Airbnb Essentials

The Ultimate Guide: How to be an Airbnb Host in San Francisco

 How to be an Airbnb Host

As you know, SF recently passed a law that would require all short-term rentals to register with the city. Where do you even start? So, if you’re thinking about Airbnb hosting in San Francisco, then this is the guide for you.

Before You Start

Understand Airbnb Rental Arbitrage

The market in SF was driven up by professional hosts. These hosts follow a model called Rental Arbitrage. In this case, you are renting a property out at a lower price and leasing it out via Airbnb at a higher price. For example, you lease a 1-bedroom apartment at $1,000 dollars a month and rent out the same 1-bedroom for $2,000 dollars a month on Airbnb. Your net profit is $1k a month.

Decide What Kind of Airbnb Host You Want To Be

Hosts that are on Airbnb run the whole gambit of part-time, full-time, and professional investors. Let’s categorize on how you can identify which type that you wish to pursue.

Generally speaking, here are the 5 types of Airbnb entrepreneurs. You can read more on that here.

  1. The Opportunitist Airbnb Entrepreneur
  2. The CouchSurfer
  3. The Jet Setter
  4. The Traditional Vacation Homeowner
  5. The Full-Time Airbnb Entrepreneur

This Airbnb entrepreneur has at least one property listed on the site year-round with the goal of maximizing revenue and achieving 100% occupancy. This is also the category that I fall into. I have multiple units spread out the Bay Area.

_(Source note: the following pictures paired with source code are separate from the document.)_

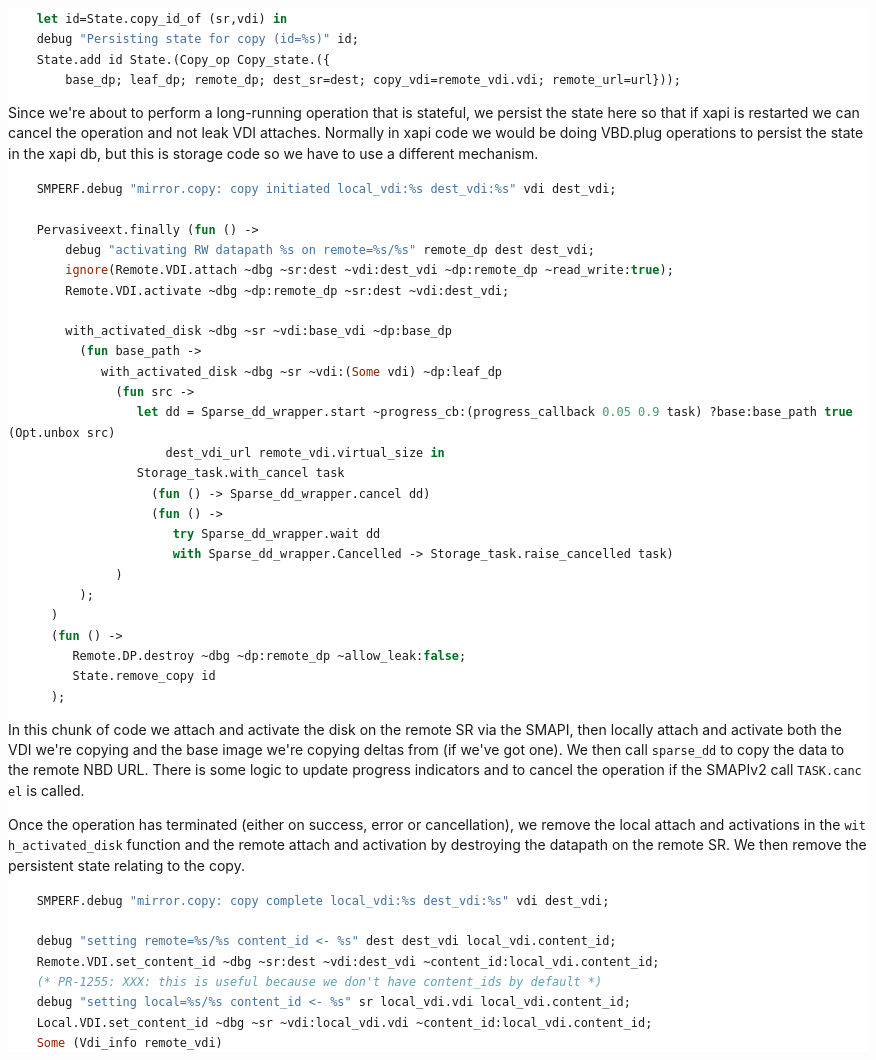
 ```ocaml
    let id=State.copy_id_of (sr,vdi) in
    debug "Persisting state for copy (id=%s)" id;
    State.add id State.(Copy_op Copy_state.({
        base_dp; leaf_dp; remote_dp; dest_sr=dest; copy_vdi=remote_vdi.vdi; remote_url=url}));
```

Since we're about to perform a long-running operation that is stateful, we persist the state here so that if xapi is restarted we can cancel the operation and not leak VDI attaches. Normally in xapi code we would be doing VBD.plug operations to persist the state in the xapi db, but this is storage code so we have to use a different mechanism.

```ocaml
    SMPERF.debug "mirror.copy: copy initiated local_vdi:%s dest_vdi:%s" vdi dest_vdi;

    Pervasiveext.finally (fun () ->
        debug "activating RW datapath %s on remote=%s/%s" remote_dp dest dest_vdi;
        ignore(Remote.VDI.attach ~dbg ~sr:dest ~vdi:dest_vdi ~dp:remote_dp ~read_write:true);
        Remote.VDI.activate ~dbg ~dp:remote_dp ~sr:dest ~vdi:dest_vdi;

        with_activated_disk ~dbg ~sr ~vdi:base_vdi ~dp:base_dp
          (fun base_path ->
             with_activated_disk ~dbg ~sr ~vdi:(Some vdi) ~dp:leaf_dp
               (fun src ->
                  let dd = Sparse_dd_wrapper.start ~progress_cb:(progress_callback 0.05 0.9 task) ?base:base_path true (Opt.unbox src)
                      dest_vdi_url remote_vdi.virtual_size in
                  Storage_task.with_cancel task
                    (fun () -> Sparse_dd_wrapper.cancel dd)
                    (fun () ->
                       try Sparse_dd_wrapper.wait dd
                       with Sparse_dd_wrapper.Cancelled -> Storage_task.raise_cancelled task)
               )
          );
      )
      (fun () ->
         Remote.DP.destroy ~dbg ~dp:remote_dp ~allow_leak:false;
         State.remove_copy id
      );
```

In this chunk of code we attach and activate the disk on the remote SR via the SMAPI, then locally attach and activate both the VDI we're copying and the base image we're copying deltas from (if we've got one). We then call `sparse_dd` to copy the data to the remote NBD URL. There is some logic to update progress indicators and to cancel the operation if the SMAPIv2 call `TASK.cancel` is called.

Once the operation has terminated (either on success, error or cancellation), we remove the local attach and activations in the `with_activated_disk` function and the remote attach and activation by destroying the datapath on the remote SR. We then remove the persistent state relating to the copy.

```ocaml
    SMPERF.debug "mirror.copy: copy complete local_vdi:%s dest_vdi:%s" vdi dest_vdi;

    debug "setting remote=%s/%s content_id <- %s" dest dest_vdi local_vdi.content_id;
    Remote.VDI.set_content_id ~dbg ~sr:dest ~vdi:dest_vdi ~content_id:local_vdi.content_id;
    (* PR-1255: XXX: this is useful because we don't have content_ids by default *)
    debug "setting local=%s/%s content_id <- %s" sr local_vdi.vdi local_vdi.content_id;
    Local.VDI.set_content_id ~dbg ~sr ~vdi:local_vdi.vdi ~content_id:local_vdi.content_id;
    Some (Vdi_info remote_vdi)
```
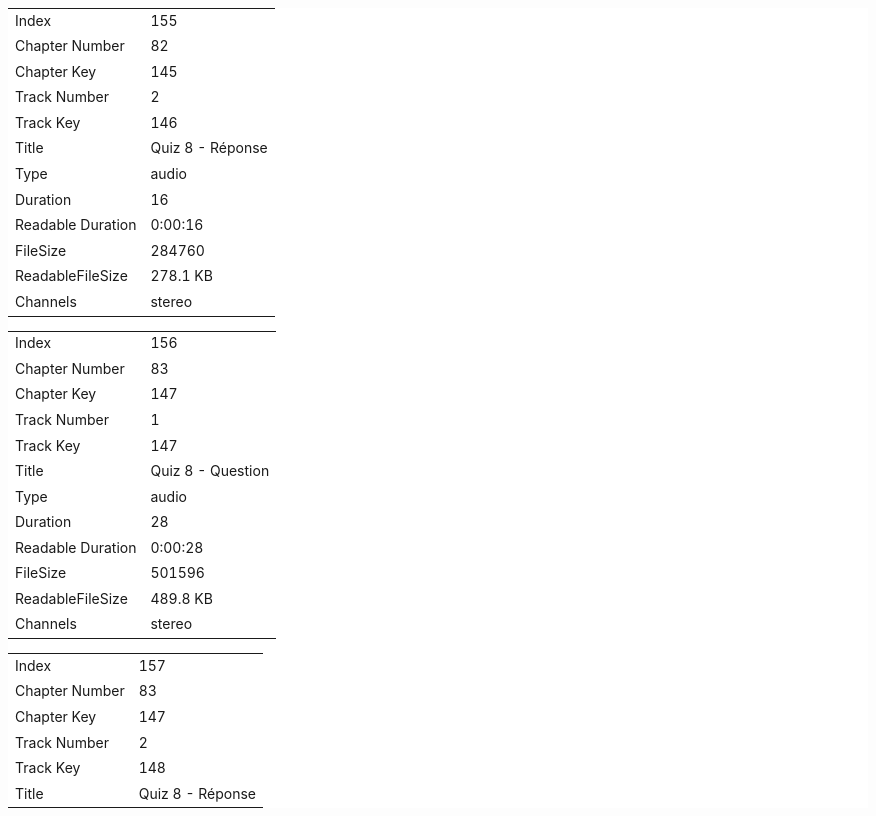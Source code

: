 |  |  |
| - | - |
| Index | 155 |
| Chapter Number | 82 |
| Chapter Key | 145 |
| Track Number | 2 |
| Track Key | 146 |
| Title | Quiz 8 - Réponse |
| Type | audio |
| Duration | 16 |
| Readable Duration | 0:00:16 |
| FileSize | 284760 |
| ReadableFileSize | 278.1 KB |
| Channels | stereo |

|  |  |
| - | - |
| Index | 156 |
| Chapter Number | 83 |
| Chapter Key | 147 |
| Track Number | 1 |
| Track Key | 147 |
| Title | Quiz 8 - Question |
| Type | audio |
| Duration | 28 |
| Readable Duration | 0:00:28 |
| FileSize | 501596 |
| ReadableFileSize | 489.8 KB |
| Channels | stereo |

|  |  |
| - | - |
| Index | 157 |
| Chapter Number | 83 |
| Chapter Key | 147 |
| Track Number | 2 |
| Track Key | 148 |
| Title | Quiz 8 - Réponse |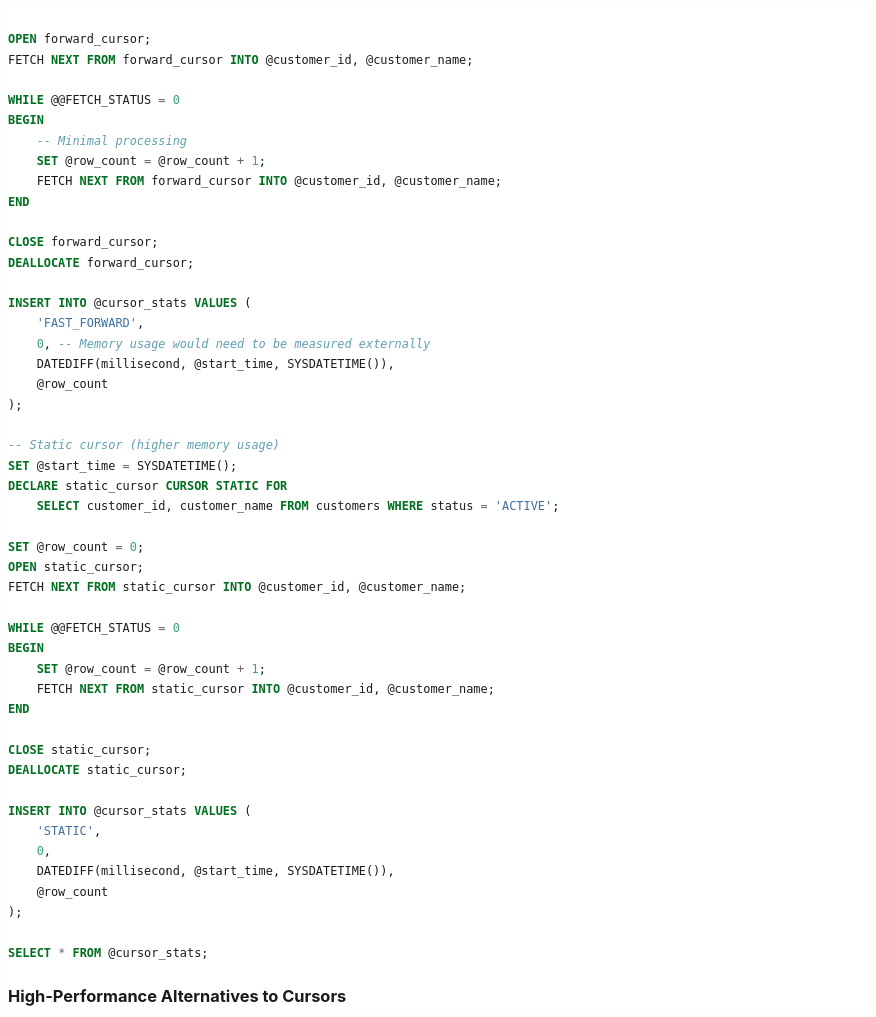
 ```sql

OPEN forward_cursor;
FETCH NEXT FROM forward_cursor INTO @customer_id, @customer_name;

WHILE @@FETCH_STATUS = 0
BEGIN
    -- Minimal processing
    SET @row_count = @row_count + 1;
    FETCH NEXT FROM forward_cursor INTO @customer_id, @customer_name;
END

CLOSE forward_cursor;
DEALLOCATE forward_cursor;

INSERT INTO @cursor_stats VALUES (
    'FAST_FORWARD', 
    0, -- Memory usage would need to be measured externally
    DATEDIFF(millisecond, @start_time, SYSDATETIME()),
    @row_count
);

-- Static cursor (higher memory usage)
SET @start_time = SYSDATETIME();
DECLARE static_cursor CURSOR STATIC FOR
    SELECT customer_id, customer_name FROM customers WHERE status = 'ACTIVE';

SET @row_count = 0;
OPEN static_cursor;
FETCH NEXT FROM static_cursor INTO @customer_id, @customer_name;

WHILE @@FETCH_STATUS = 0
BEGIN
    SET @row_count = @row_count + 1;
    FETCH NEXT FROM static_cursor INTO @customer_id, @customer_name;
END

CLOSE static_cursor;
DEALLOCATE static_cursor;

INSERT INTO @cursor_stats VALUES (
    'STATIC', 
    0,
    DATEDIFF(millisecond, @start_time, SYSDATETIME()),
    @row_count
);

SELECT * FROM @cursor_stats;
```

### High-Performance Alternatives to Cursors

Set Realistic Expectations for Time Management

 How to be an Airbnb Host

Before I stepped into this business, I drew up a plan for myself. I wanted to get a new unit up and running every month. So, the questions below will help you narrow down to the type of Airbnb host you want to be.

What kind of business do you hope to run?

I knew that I wanted to run a passive income business that is not dependent on a location. So I made a short list on a very high-level.

  • Not tied down to a location or chained to a desk
  • the flexibility to work remotely and the freedom to travel when I want
  • work fewer hours and stress less

How much time do you have to invest in this business?

When I started this business, I was just transitioning out from a consulting gig for a drone company. I knew that I didn’t want to go back to a full-time corporate job. So right then, I decided to focus on this full-time. I probably worked about 15-25 hours a week in this business. It took me about 6 weeks to get everything up and ready on Airbnb for my first unit.

How much capital do you have at your disposal?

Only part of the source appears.